Assignment:
Find the string "library" in the listing and report every line that has it.

Data shown:
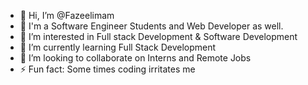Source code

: - 👋 Hi, I’m @Fazeelimam
- 👋 I'm a Software Engineer Students and Web Developer as well.
- 👀 I’m interested in Full stack Development & Software Development
- 🌱 I’m currently learning Full Stack Development
- 💞️ I’m looking to collaborate on Interns and Remote Jobs
- ⚡ Fun fact: Some times coding irritates me 
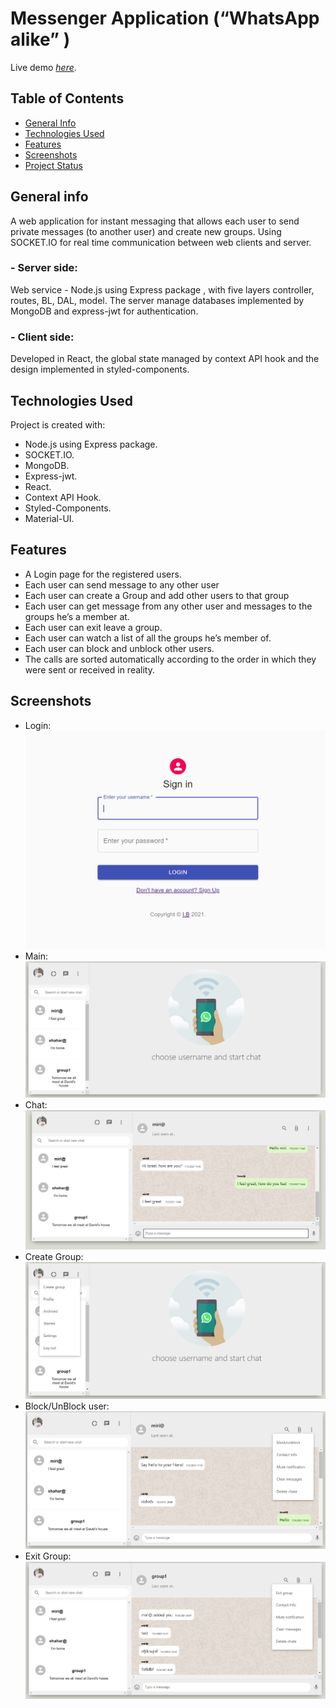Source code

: # Messenger Application (“WhatsApp alike” )
Live demo [_here_](https://messenger-app-realtime.netlify.app/).

## Table of Contents
* [General Info](#general-information)
* [Technologies Used](#technologies-used)
* [Features](#features)
* [Screenshots](#screenshots)
* [Project Status](#project-status)



## General info
A web application for instant messaging that allows each user to send private messages (to another user) and create new groups. Using SOCKET.IO for real
time communication between web clients and server.
### - Server side: 
Web service - Node.js using Express package , with five layers controller, routes, BL, DAL, model.
The server manage databases implemented by MongoDB and express-jwt for authentication.
### - Client side: 
Developed in React, the global state managed by context API hook and the design
implemented in styled-components.

## Technologies Used
Project is created with:
* Node.js using Express package.
* SOCKET.IO.
* MongoDB.
* Express-jwt.
* React.
* Context API Hook.
* Styled-Components.
* Material-UI.



## Features
* A Login page for the registered users.
* Each user can send message to any other user
* Each user can create a Group and add other users to that group
* Each user can get message from any other user and messages to the groups he’s a
member at.
* Each user can exit leave a group.
* Each user can watch a list of all the groups he’s member of.
* Each user can block and unblock other users.
* The calls are sorted automatically according to the order in which they were sent or received in reality.

## Screenshots
* Login: ![Example screenshot](./img/login.PNG)
* Main: ![Example screenshot](./img/main.PNG)
* Chat: ![Example screenshot](./img/chat.PNG)
* Create Group: ![Example screenshot](./img/create_group.PNG)
* Block/UnBlock user: ![Example screenshot](./img/block_or_unblock_user.PNG)
* Exit Group: ![Example screenshot](./img/exit_group.PNG)
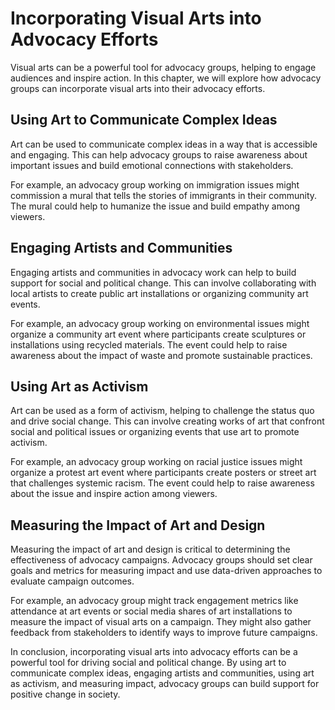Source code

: # Incorporating Visual Arts into Advocacy Efforts

Visual arts can be a powerful tool for advocacy groups, helping to engage audiences and inspire action. In this chapter, we will explore how advocacy groups can incorporate visual arts into their advocacy efforts.

Using Art to Communicate Complex Ideas
--------------------------------------

Art can be used to communicate complex ideas in a way that is accessible and engaging. This can help advocacy groups to raise awareness about important issues and build emotional connections with stakeholders.

For example, an advocacy group working on immigration issues might commission a mural that tells the stories of immigrants in their community. The mural could help to humanize the issue and build empathy among viewers.

Engaging Artists and Communities
--------------------------------

Engaging artists and communities in advocacy work can help to build support for social and political change. This can involve collaborating with local artists to create public art installations or organizing community art events.

For example, an advocacy group working on environmental issues might organize a community art event where participants create sculptures or installations using recycled materials. The event could help to raise awareness about the impact of waste and promote sustainable practices.

Using Art as Activism
---------------------

Art can be used as a form of activism, helping to challenge the status quo and drive social change. This can involve creating works of art that confront social and political issues or organizing events that use art to promote activism.

For example, an advocacy group working on racial justice issues might organize a protest art event where participants create posters or street art that challenges systemic racism. The event could help to raise awareness about the issue and inspire action among viewers.

Measuring the Impact of Art and Design
--------------------------------------

Measuring the impact of art and design is critical to determining the effectiveness of advocacy campaigns. Advocacy groups should set clear goals and metrics for measuring impact and use data-driven approaches to evaluate campaign outcomes.

For example, an advocacy group might track engagement metrics like attendance at art events or social media shares of art installations to measure the impact of visual arts on a campaign. They might also gather feedback from stakeholders to identify ways to improve future campaigns.

In conclusion, incorporating visual arts into advocacy efforts can be a powerful tool for driving social and political change. By using art to communicate complex ideas, engaging artists and communities, using art as activism, and measuring impact, advocacy groups can build support for positive change in society.
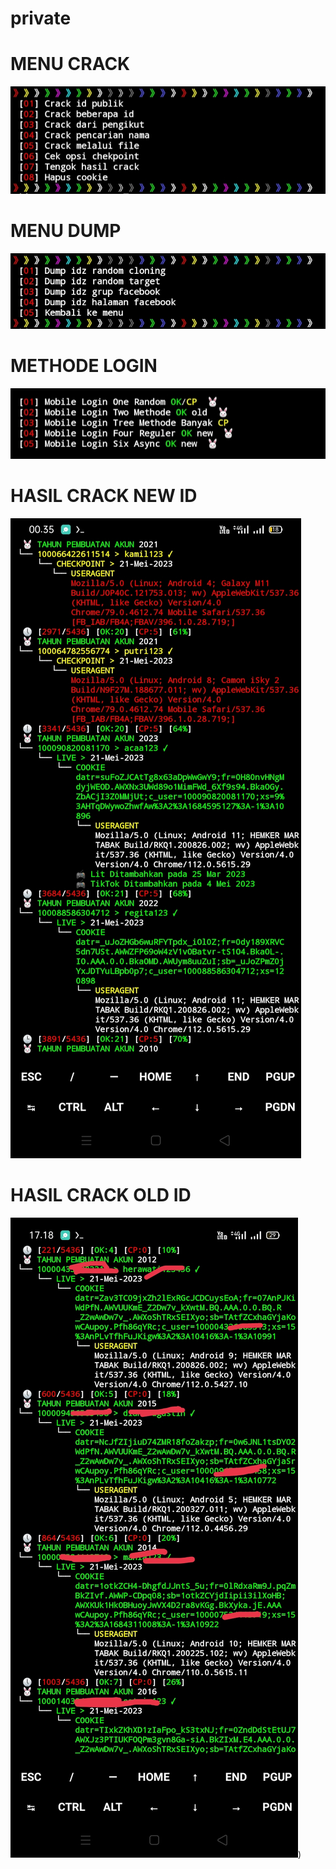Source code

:# private
# MENU CRACK
 ![IMG_20220610_041117](https://raw.githubusercontent.com/shinoby10/private/main/IMG_20230521_165600.jpg)
 
 # MENU DUMP
 ![IMG_20220610_041117](https://raw.githubusercontent.com/shinoby10/private/main/IMG_20230521_165826.jpg)
 
 # METHODE LOGIN
 ![IMG_20220610_041117](https://raw.githubusercontent.com/shinoby10/private/main/IMG_20230521_165532.jpg)
 
 # HASIL CRACK NEW ID
 ![IMG_20220610_041117](https://raw.githubusercontent.com/shinoby10/private/main/IMG_20230521_165707.jpg)
 
 # HASIL CRACK OLD ID
 ![IMG_20220610_041117](https://raw.githubusercontent.com/shinoby10/private/main/IMG_20230521_172008.jpg))
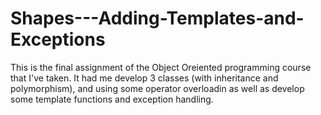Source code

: # Shapes---Adding-Templates-and-Exceptions

This is the final assignment of the Object Oreiented programming course that I've taken. It had me develop 3 classes (with inheritance and polymorphism), and using some operator overloadin as well as develop some template functions and exception handling.
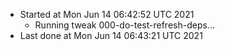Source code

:   - Started at Mon Jun 14 06:42:52 UTC 2021
    - Running tweak 000-do-test-refresh-deps...
  - Last done at Mon Jun 14 06:43:21 UTC 2021
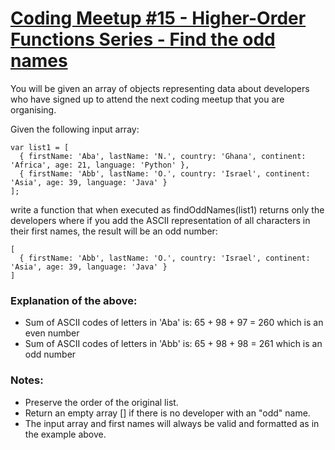 # [Coding Meetup #15 - Higher-Order Functions Series - Find the odd names](https://www.codewars.com/kata/583a8bde28019d615a000035) #

You will be given an array of objects representing data about developers who have signed up to attend the next coding meetup that you are organising.

Given the following input array:

    var list1 = [
      { firstName: 'Aba', lastName: 'N.', country: 'Ghana', continent: 'Africa', age: 21, language: 'Python' },
      { firstName: 'Abb', lastName: 'O.', country: 'Israel', continent: 'Asia', age: 39, language: 'Java' }
    ];

write a function that when executed as findOddNames(list1) returns only the developers where if you add the ASCII representation of all characters in their first names, the result will be an odd number:

    [
      { firstName: 'Abb', lastName: 'O.', country: 'Israel', continent: 'Asia', age: 39, language: 'Java' }
    ]

### Explanation of the above: ###

* Sum of ASCII codes of letters in 'Aba' is: 65 + 98 + 97 = 260 which is an even number
* Sum of ASCII codes of letters in 'Abb' is: 65 + 98 + 98 = 261 which is an odd number

### Notes: ###

* Preserve the order of the original list.
* Return an empty array [] if there is no developer with an "odd" name.
* The input array and first names will always be valid and formatted as in the example above.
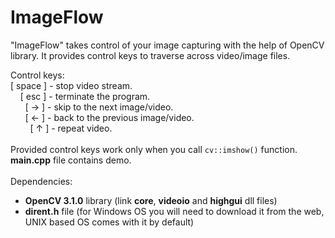 # ImageFlow
"ImageFlow" takes control of your image capturing with the help of OpenCV library. It provides control keys to traverse across video/image files.

Control keys:<br>
[ space ] - stop video stream.<br>
&nbsp;&nbsp;&nbsp;&nbsp;[ esc ] - terminate the program.<br>
&nbsp;&nbsp;&nbsp;&nbsp;&nbsp;&nbsp;[ → ] - skip to the next image/video.<br>
&nbsp;&nbsp;&nbsp;&nbsp;&nbsp;&nbsp;[ ← ] - back to the previous image/video.<br>
&nbsp;&nbsp;&nbsp;&nbsp;&nbsp;&nbsp;&nbsp;&nbsp;[ ↑ ] - repeat video.<br><br>
Provided control keys work only when you call `cv::imshow()` function. <b>main.cpp</b> file contains demo.<br><br>
Dependencies:<br>
* <b>OpenCV 3.1.0</b> library (link <b>core</b>, <b>videoio</b> and <b>highgui</b> dll files)
* <b>dirent.h</b> file (for Windows OS you will need to download it from the web, UNIX based OS comes with it by default)
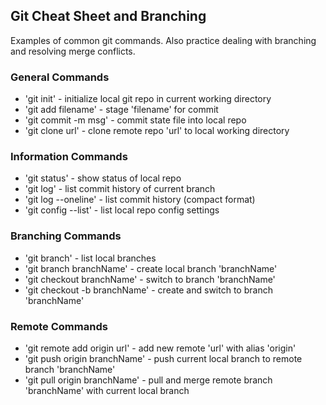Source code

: ## Git Cheat Sheet and Branching 

Examples of common git commands. Also practice dealing
with branching and resolving merge conflicts. 

### General Commands
* 'git init' - initialize local git repo in current
working directory
* 'git add filename' - stage 'filename' for commit
* 'git commit -m msg' - commit state file into local repo
* 'git clone url' - clone remote repo 'url' to local
working directory

### Information Commands
* 'git status' - show status of local repo
* 'git log' - list commit history of current branch
* 'git log --oneline' - list commit history (compact
format)
* 'git config --list' - list local repo config settings

### Branching Commands
* 'git branch' - list local branches
* 'git branch branchName' - create local branch 'branchName'
* 'git checkout branchName' - switch to branch 'branchName'
* 'git checkout -b branchName' - create and switch to branch
'branchName'

### Remote Commands
* 'git remote add origin url' - add new remote 'url' with 
alias 'origin'
* 'git push origin branchName' - push current local branch
to remote branch 'branchName'
* 'git pull origin branchName' - pull and merge remote branch
'branchName' with current local branch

Answer area:
"ImageFlow" takes control of your image capturing with the help of OpenCV library. It provides control keys to traverse across video/image files.
* <b>OpenCV 3.1.0</b> library (link <b>core</b>, <b>videoio</b> and <b>highgui</b> dll files)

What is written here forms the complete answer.